I met with you as part of the Byron Residents’ Group and presented you (verbally, visually and in writing) with a review of your department’s growth projections. The information I provided you was explicit in proving that your Department’s 2013 growth projections, as included in the Far North Coast Residential Submarket Analysis of September 2013, did not, in any way, justify your Department’s claim in November 2013 that their West Byron proposal is a potential State Significant Site because of a need to alleviate ‘pressures on housing supply’.

I consider that your Department’s decision to proceed with West Byron in light of this report was fraudulent.

I laboured the fact with you that your Department’s 2009 fanciful estimates that Byron’s ‘population would increase by 11,400 people, at a rate of 1.5% per annum, from 2006 to 2031’ (which were initially used to justify West Byron’s SSS status) had been proven wrong by the 2011 census and revised down in the Residential Submarket Analysis 2013 to a ‘population increase of 1,675 people, at a rate of 0.2% per annum, from 2006 to 2031’.

I also informed you that (according to ABS census data) ‘Over the 5 years from 2006-11, Byron Shire’s population grew by 587 people (1.9%), and the number of dwellings approved grew by 1,019 (7.8 per cent)’.

I was thus shocked to find that you too are now misrepresenting the Residential Submarket Analysis 2013 in letters to justify claims that West Byron is of State Significance, telling people ‘The Far North Coast Residential Submarket Analysis 2013 identified that population growth in Byron local government area is expected to outpace dwelling production’.

In summary the Residential Submarket Analysis 2013 identifies that Byron Shire’s population is expected to grow by a further 1,088 people from 2011-2031, that there are 910 new house lots projected to become available from 2011-16 (without West Byron or Ewingsdale), and that ‘51 per cent of new dwellings are expected to stem from infill development’ (ie without new lots being created).
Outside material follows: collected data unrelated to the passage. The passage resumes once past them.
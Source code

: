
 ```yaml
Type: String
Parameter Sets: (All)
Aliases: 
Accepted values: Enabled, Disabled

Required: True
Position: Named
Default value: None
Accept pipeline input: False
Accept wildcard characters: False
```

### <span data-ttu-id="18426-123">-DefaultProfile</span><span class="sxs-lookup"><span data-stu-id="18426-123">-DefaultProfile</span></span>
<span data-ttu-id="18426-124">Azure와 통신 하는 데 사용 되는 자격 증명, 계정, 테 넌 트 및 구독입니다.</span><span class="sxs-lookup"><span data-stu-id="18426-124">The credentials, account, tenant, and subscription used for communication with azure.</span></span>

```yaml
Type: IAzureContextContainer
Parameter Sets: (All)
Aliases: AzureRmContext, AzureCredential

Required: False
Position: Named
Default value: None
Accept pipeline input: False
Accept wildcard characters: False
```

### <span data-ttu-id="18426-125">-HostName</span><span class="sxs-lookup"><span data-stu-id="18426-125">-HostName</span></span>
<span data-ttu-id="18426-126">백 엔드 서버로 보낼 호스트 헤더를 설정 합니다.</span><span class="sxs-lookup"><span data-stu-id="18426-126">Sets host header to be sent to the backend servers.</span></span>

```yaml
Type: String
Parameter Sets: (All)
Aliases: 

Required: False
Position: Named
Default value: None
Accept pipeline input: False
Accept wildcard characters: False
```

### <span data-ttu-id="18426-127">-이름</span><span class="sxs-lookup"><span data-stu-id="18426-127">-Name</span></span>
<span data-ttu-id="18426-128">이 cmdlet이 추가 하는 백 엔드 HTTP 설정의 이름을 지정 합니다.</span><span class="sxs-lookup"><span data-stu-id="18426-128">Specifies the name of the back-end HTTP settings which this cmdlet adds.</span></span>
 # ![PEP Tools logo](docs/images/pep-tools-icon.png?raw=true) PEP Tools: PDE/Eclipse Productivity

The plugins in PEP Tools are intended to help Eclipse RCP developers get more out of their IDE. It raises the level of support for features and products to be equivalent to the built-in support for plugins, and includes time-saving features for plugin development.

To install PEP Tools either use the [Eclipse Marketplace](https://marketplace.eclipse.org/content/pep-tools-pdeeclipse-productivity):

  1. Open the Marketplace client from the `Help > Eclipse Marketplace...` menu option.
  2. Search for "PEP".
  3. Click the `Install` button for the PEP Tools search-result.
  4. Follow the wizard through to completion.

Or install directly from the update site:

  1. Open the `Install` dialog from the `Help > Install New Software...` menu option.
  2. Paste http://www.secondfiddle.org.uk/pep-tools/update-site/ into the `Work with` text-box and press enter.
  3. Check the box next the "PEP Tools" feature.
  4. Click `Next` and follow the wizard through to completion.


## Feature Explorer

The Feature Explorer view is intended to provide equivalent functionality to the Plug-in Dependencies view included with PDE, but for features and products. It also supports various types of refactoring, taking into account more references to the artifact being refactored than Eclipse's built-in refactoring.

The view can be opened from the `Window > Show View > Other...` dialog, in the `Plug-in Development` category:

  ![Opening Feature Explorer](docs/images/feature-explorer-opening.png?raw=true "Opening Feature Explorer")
Basically it identifies that we have far more dwelling capacity than we need to accommodate the projected population growth, concluding ‘Byron is well positioned to accommodate future population growth’.

Accordingly I ask that you correct your false and misleading claim, and most importantly I implore you to review this report for yourself before you rely on this falsehood to make decisions that will have major ramifications for Byron Bay’s future.